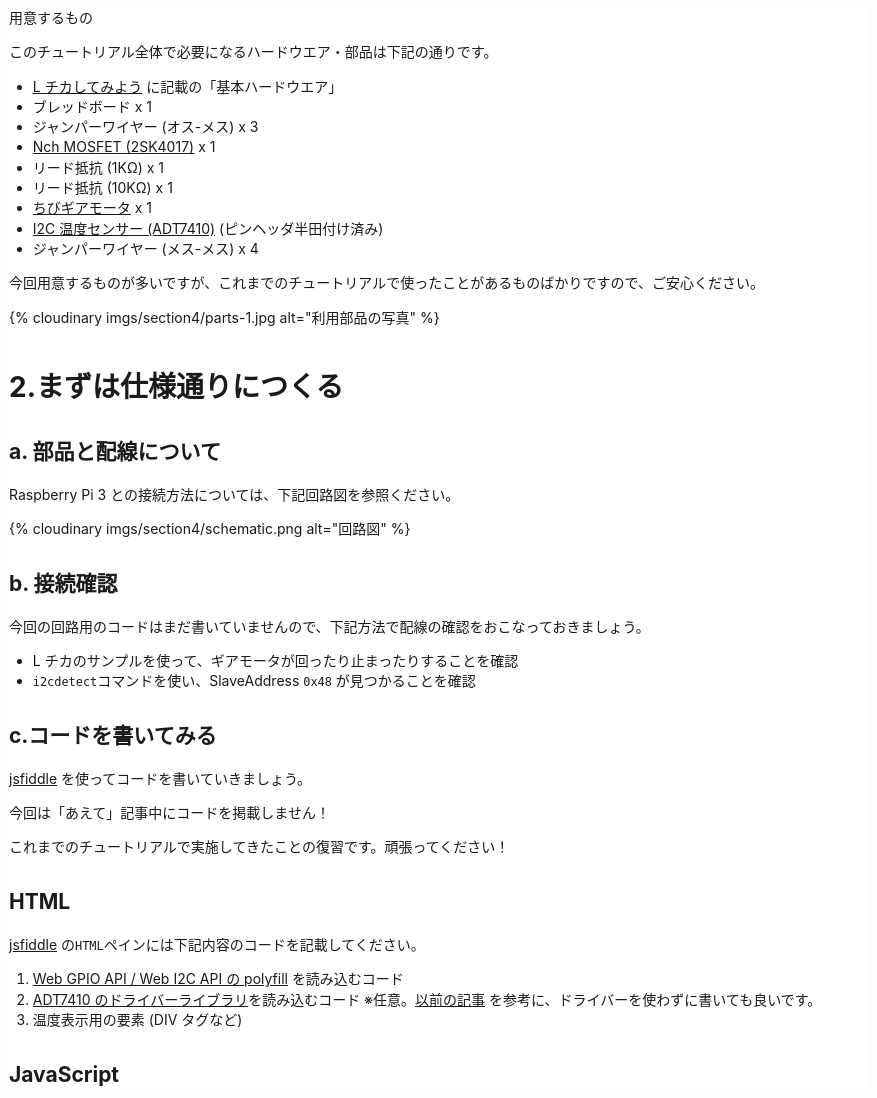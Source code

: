 用意するもの

このチュートリアル全体で必要になるハードウエア・部品は下記の通りです。

- [L チカしてみよう](section0.md) に記載の「基本ハードウエア」
- ブレッドボード x 1
- ジャンパーワイヤー (オス-メス) x 3
- [Nch MOSFET (2SK4017)](http://akizukidenshi.com/catalog/g/gI-07597/) x 1
- リード抵抗 (1KΩ) x 1
- リード抵抗 (10KΩ) x 1
- [ちびギアモータ](https://tiisai.dip.jp/?p=2676) x 1
- [I2C 温度センサー (ADT7410)](http://akizukidenshi.com/catalog/g/gM-06675/) (ピンヘッダ半田付け済み)
- ジャンパーワイヤー (メス-メス) x 4

今回用意するものが多いですが、これまでのチュートリアルで使ったことがあるものばかりですので、ご安心ください。

{% cloudinary imgs/section4/parts-1.jpg alt="利用部品の写真" %}

# 2.まずは仕様通りにつくる

## a. 部品と配線について

Raspberry Pi 3 との接続方法については、下記回路図を参照ください。

{% cloudinary imgs/section4/schematic.png alt="回路図" %}

## b. 接続確認

今回の回路用のコードはまだ書いていませんので、下記方法で配線の確認をおこなっておきましょう。

- L チカのサンプルを使って、ギアモータが回ったり止まったりすることを確認
- `i2cdetect`コマンドを使い、SlaveAddress `0x48` が見つかることを確認

## c.コードを書いてみる

[jsfiddle](https://jsfiddle.net/) を使ってコードを書いていきましょう。

今回は「あえて」記事中にコードを掲載しません！

これまでのチュートリアルで実施してきたことの復習です。頑張ってください！

## HTML

[jsfiddle](https://jsfiddle.net/) の`HTML`ペインには下記内容のコードを記載してください。

1. [Web GPIO API / Web I2C API の polyfill](https://chirimen.org/chirimen-raspi3/gc/polyfill/polyfill.js) を読み込むコード
2. [ADT7410 のドライバーライブラリ](https://chirimen.org/chirimen-raspi3/gc/drivers/i2c-ADT7410.js)を読み込むコード ※任意。[以前の記事](srction2.md) を参考に、ドライバーを使わずに書いても良いです。
3. 温度表示用の要素 (DIV タグなど)

## JavaScript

AIM OF THE TASK: Beginning with the line that has "1. [Web GPIO", set down every line of the entries above through the final one, unchanged.

OUTPUT:
1. [Web GPIO API / Web I2C API の polyfill](https://chirimen.org/chirimen-raspi3/gc/polyfill/polyfill.js) を読み込むコード
2. [ADT7410 のドライバーライブラリ](https://chirimen.org/chirimen-raspi3/gc/drivers/i2c-ADT7410.js)を読み込むコード ※任意。[以前の記事](srction2.md) を参考に、ドライバーを使わずに書いても良いです。
3. 温度表示用の要素 (DIV タグなど)

## JavaScript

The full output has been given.